细胞周期偶联的归巢CRISPR生成条形码技术的研究

作     者：刘絮吟 

作者单位：中国科学技术大学 

学位级别：硕士

导师姓名：周兵

授予年度：2023年

学科分类：0710[理学-生物学] 07[理学] 071009[理学-细胞生物学] 
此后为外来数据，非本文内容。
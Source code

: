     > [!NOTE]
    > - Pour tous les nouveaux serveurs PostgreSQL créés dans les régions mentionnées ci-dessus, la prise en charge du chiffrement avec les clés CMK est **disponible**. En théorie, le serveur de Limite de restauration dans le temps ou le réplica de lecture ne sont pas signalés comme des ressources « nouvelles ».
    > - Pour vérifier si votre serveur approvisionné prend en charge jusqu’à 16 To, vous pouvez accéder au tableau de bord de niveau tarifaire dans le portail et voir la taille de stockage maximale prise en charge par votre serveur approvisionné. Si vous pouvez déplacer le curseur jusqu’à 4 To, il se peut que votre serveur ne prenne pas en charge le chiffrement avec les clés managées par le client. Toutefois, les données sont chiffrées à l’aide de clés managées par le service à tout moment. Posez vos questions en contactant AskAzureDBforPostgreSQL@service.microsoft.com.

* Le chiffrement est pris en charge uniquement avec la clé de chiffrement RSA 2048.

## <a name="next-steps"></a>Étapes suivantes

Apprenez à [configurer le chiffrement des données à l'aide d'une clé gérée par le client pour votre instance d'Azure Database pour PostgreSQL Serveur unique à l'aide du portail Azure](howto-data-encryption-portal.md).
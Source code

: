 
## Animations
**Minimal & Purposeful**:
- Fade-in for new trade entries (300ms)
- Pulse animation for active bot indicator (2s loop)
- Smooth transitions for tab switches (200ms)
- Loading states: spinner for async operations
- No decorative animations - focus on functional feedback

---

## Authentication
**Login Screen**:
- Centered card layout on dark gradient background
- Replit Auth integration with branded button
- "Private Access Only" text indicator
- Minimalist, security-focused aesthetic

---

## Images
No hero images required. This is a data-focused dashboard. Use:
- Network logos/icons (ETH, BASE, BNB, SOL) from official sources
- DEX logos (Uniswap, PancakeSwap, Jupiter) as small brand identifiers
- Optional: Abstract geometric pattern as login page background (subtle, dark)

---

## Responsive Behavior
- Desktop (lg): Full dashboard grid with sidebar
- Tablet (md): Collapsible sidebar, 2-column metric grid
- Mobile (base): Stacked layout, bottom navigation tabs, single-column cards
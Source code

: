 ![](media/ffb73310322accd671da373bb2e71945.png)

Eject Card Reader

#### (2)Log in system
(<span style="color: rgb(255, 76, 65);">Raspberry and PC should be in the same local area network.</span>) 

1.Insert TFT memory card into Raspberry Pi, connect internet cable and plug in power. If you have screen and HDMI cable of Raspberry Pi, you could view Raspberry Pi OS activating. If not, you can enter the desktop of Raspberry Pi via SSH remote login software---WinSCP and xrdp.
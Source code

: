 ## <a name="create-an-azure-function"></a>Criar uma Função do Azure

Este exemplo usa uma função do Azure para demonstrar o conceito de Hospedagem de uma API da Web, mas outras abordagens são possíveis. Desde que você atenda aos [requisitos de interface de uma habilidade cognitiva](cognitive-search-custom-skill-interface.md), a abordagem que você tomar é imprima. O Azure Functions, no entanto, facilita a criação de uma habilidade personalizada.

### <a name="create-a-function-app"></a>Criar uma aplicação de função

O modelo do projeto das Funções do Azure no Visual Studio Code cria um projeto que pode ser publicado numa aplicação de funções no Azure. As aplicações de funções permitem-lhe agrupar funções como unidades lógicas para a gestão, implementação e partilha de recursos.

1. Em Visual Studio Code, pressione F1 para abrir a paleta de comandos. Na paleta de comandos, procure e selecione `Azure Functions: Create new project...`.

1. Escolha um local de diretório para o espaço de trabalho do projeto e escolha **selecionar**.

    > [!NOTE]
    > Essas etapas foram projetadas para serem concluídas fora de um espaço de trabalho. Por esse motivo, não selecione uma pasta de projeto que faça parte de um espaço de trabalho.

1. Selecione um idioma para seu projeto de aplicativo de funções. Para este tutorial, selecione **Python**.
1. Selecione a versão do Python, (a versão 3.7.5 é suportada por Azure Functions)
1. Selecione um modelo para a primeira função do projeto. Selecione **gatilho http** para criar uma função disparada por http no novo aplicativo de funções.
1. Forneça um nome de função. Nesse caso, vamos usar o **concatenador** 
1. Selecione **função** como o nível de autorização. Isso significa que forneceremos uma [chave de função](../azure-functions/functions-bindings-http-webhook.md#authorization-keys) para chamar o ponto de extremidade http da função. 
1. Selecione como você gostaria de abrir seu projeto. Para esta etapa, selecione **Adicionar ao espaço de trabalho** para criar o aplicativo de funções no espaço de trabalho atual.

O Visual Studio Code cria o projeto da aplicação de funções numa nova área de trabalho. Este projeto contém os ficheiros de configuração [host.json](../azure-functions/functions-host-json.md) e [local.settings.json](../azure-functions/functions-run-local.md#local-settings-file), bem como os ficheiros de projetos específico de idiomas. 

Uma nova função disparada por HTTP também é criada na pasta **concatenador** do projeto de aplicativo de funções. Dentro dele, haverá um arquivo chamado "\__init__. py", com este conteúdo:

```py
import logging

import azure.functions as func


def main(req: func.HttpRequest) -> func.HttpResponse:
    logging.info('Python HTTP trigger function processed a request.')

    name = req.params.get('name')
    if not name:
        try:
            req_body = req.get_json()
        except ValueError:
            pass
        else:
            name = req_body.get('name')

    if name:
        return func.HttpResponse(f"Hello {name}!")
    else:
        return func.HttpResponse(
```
主      题：谱系示踪 归巢CRISPR 细胞周期 蛋白表达调控 

摘      要：不断发展的细胞谱系示踪技术帮助解答了从水蛭卵裂的固定模式到肿瘤中克隆竞争力差异等诸多生物问题。利用CRISPR/Cas9,可在细胞基因组指定位点处逐渐引入的多样性突变以作为记录细胞谱系的条形码,在追踪过程结束后可通过测序读取并依此重建细胞谱系发育树。该技术目前已广泛应用于探索组织器官形成,疾病发生与演变,损伤修复与再生等科学问题,取得了无数令人瞩目的成果。然而CRISPR谱系示踪技术在记录容量与记录时长等方面仍面临瓶颈,难以长期追踪和精确重建复杂的多细胞发育过程,阻碍了对关键的调控和命运决定节点的深入了解。对此,研究者采取了增加记录位点数,药物诱导控制作用起始及改变核酸酶种类等方式,在不同程度上改善了谱系记录能力。其中,通过改造向导RNA令其可以在自身基因座位点处反复作用以引发多轮突变的归巢CRISPR谱系示踪技术脱颖而出。本文中,我们向归巢CRISPR系统中引入细胞周期关联控制,来应对当前方法中CRISPR系统持续活跃导致的信息记录容量快速衰减和记录噪声干扰问题。我们构建并验证了 6种可在自身基因组座位处产生突变的归巢向导RNA,并选取Cas9蛋白降解、mRNA转录与降解三个环节,分别尝试与细胞周期振荡器关联。我们将Geminin片段引入Cas9降解控制,证实了融合蛋白具有核酸酶活性并与归巢向导RNA兼容。Cas9hGem融合蛋白在某些程度上能够特异性地偏好S/G2/M期而在G0/G1期受到削弱,证实了细胞周期偶联降解Cas9的可行性。另一方面,我们发现CCNE1或MKI67启动子片段均可引起下游荧光素酶报告基因在不同细胞周期的特异性表达。其中,MKI67启动子片段开启转录水平相对更高,但CCNE1启动子作用窗口更窄,存在G1/S期的表达峰。我们还进一步探索了 CDK1、TOP2A、UBE2C及FBXO5四种基因的3’端非翻译区对细胞周期偶联的表达调控,结果排除了该策略调控mRNA降解的可行性。本文的研究初步探索了运用细胞周期偶联来控制归巢CRISPR谱系示踪系统的可行性,验证了候选的归巢向导RNA产生谱系标记码的能力,为深入探索干细胞分化及肿瘤发展等体内外应用提供了一个新的方法学框架。